= Beginning of Section =

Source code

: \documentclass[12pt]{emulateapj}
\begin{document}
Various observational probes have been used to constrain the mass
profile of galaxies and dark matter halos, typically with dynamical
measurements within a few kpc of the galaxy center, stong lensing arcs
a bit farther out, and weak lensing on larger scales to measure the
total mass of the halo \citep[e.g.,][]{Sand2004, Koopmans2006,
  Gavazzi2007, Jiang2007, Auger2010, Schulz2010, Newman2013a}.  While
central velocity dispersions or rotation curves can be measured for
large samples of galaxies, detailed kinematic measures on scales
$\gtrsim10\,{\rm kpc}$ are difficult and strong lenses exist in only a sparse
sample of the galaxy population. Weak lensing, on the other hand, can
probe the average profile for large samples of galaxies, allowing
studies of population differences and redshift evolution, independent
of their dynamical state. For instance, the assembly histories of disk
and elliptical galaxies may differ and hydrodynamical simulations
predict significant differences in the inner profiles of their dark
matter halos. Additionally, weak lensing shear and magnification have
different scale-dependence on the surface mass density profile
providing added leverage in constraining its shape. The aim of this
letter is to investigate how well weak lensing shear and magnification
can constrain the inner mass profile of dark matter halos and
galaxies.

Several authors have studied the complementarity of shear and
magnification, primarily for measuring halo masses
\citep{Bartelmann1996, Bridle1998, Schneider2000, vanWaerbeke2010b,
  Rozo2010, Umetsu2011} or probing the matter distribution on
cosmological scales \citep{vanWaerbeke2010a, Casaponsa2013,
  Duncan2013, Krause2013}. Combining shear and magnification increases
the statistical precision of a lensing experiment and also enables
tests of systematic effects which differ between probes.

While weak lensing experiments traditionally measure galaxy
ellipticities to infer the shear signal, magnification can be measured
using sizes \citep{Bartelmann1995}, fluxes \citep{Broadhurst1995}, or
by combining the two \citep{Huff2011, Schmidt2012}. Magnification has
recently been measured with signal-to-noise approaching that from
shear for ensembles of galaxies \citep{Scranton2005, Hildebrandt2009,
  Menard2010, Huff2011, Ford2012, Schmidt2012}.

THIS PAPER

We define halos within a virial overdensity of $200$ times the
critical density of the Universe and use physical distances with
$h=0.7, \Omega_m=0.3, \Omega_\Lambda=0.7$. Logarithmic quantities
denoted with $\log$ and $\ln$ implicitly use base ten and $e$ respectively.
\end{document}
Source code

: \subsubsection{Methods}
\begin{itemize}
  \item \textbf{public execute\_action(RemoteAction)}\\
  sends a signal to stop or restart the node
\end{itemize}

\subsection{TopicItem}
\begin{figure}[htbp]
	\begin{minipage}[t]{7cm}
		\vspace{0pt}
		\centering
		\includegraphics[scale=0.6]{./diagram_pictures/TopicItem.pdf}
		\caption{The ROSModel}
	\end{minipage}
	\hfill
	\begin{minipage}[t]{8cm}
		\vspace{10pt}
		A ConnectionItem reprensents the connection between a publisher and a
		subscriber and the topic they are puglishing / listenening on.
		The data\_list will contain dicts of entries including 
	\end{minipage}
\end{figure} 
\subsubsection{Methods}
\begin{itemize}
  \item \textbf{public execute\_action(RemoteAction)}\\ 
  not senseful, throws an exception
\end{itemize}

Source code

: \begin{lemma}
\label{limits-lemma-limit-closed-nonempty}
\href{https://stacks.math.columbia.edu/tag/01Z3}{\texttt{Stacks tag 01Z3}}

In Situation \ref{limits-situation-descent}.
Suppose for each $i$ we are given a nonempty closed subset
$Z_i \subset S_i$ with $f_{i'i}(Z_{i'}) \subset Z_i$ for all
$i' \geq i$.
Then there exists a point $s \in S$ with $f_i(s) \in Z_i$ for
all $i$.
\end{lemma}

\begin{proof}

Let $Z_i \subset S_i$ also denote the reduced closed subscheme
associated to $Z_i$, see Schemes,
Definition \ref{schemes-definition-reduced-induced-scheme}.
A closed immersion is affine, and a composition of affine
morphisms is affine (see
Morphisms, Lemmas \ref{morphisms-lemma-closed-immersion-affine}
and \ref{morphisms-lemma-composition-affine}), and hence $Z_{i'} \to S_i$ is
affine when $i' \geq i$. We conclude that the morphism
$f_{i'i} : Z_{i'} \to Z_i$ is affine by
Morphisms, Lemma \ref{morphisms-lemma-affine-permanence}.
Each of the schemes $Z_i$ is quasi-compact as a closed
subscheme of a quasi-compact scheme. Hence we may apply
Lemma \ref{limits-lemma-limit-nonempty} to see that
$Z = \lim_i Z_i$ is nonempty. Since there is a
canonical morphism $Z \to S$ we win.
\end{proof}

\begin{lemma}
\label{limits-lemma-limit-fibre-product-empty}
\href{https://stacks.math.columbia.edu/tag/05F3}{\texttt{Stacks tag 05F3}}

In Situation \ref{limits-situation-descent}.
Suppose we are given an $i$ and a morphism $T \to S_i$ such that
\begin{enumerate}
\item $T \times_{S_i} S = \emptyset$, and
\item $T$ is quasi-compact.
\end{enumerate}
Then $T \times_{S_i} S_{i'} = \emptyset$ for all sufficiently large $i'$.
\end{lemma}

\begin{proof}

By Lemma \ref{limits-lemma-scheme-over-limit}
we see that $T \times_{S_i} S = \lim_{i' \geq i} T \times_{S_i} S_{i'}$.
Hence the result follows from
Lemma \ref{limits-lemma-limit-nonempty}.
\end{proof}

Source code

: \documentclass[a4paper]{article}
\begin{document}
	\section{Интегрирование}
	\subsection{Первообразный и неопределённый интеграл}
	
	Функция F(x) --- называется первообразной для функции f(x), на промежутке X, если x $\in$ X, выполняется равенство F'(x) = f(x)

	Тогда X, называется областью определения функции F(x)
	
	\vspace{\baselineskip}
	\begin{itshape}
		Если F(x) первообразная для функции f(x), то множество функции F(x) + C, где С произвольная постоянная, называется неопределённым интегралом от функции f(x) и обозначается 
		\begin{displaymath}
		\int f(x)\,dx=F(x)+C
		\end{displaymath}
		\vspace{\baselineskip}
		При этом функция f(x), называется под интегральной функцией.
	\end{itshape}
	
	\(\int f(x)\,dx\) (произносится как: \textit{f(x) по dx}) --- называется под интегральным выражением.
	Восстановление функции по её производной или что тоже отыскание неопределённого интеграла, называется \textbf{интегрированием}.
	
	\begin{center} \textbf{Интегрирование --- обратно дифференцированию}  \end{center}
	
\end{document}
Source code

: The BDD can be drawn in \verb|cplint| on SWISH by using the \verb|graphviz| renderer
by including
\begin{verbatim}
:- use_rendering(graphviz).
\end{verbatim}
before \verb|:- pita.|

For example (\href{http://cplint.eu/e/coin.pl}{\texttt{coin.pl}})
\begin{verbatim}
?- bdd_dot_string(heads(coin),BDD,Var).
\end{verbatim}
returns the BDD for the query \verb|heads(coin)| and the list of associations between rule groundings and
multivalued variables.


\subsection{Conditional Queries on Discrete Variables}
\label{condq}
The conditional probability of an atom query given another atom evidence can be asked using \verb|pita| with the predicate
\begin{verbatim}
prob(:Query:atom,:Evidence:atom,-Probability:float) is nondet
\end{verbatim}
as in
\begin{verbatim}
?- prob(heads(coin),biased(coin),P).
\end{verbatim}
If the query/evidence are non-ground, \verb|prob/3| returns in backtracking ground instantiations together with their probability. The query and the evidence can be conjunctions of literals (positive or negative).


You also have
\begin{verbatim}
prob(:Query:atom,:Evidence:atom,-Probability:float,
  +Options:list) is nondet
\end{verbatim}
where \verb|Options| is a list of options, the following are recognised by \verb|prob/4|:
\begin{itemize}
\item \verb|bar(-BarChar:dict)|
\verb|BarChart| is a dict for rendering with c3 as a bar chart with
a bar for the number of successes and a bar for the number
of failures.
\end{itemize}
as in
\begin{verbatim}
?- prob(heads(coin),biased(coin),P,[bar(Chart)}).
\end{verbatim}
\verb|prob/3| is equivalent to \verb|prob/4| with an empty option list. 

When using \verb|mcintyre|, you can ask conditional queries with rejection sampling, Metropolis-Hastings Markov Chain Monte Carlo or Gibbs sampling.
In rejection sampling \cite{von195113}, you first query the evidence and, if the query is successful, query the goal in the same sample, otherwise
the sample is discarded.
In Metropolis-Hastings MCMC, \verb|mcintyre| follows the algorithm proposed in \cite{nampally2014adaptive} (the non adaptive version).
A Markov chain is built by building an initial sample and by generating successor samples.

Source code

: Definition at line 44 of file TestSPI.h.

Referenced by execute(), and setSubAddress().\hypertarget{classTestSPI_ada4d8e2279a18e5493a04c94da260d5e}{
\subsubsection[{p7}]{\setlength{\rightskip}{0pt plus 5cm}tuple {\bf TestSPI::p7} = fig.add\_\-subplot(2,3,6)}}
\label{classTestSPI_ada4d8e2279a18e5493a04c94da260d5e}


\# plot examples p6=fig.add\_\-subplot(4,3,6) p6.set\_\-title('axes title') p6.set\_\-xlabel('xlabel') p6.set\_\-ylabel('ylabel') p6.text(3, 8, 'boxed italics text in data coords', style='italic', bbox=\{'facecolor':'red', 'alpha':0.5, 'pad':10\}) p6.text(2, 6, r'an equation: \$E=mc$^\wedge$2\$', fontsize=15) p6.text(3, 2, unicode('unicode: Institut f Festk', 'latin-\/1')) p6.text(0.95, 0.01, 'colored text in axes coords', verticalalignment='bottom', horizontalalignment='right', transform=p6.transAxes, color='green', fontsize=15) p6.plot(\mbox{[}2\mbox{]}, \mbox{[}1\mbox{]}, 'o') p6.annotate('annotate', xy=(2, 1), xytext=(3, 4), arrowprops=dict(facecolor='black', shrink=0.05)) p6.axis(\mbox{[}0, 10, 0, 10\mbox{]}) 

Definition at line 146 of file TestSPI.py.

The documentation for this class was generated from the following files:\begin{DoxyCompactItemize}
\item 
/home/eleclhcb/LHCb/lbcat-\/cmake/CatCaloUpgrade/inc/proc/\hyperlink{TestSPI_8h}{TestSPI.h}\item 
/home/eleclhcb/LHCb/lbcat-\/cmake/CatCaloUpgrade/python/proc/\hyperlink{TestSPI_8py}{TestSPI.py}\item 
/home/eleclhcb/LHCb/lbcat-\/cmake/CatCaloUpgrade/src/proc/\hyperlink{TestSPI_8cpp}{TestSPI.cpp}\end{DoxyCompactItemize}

= End of Section =

*Work instruction*
The lines of the records that contain the string "signal" should be located and copied.

*Task solution*
ellipticities to infer the shear signal, magnification can be measured
recently been measured with signal-to-noise approaching that from
  sends a signal to stop or restart the node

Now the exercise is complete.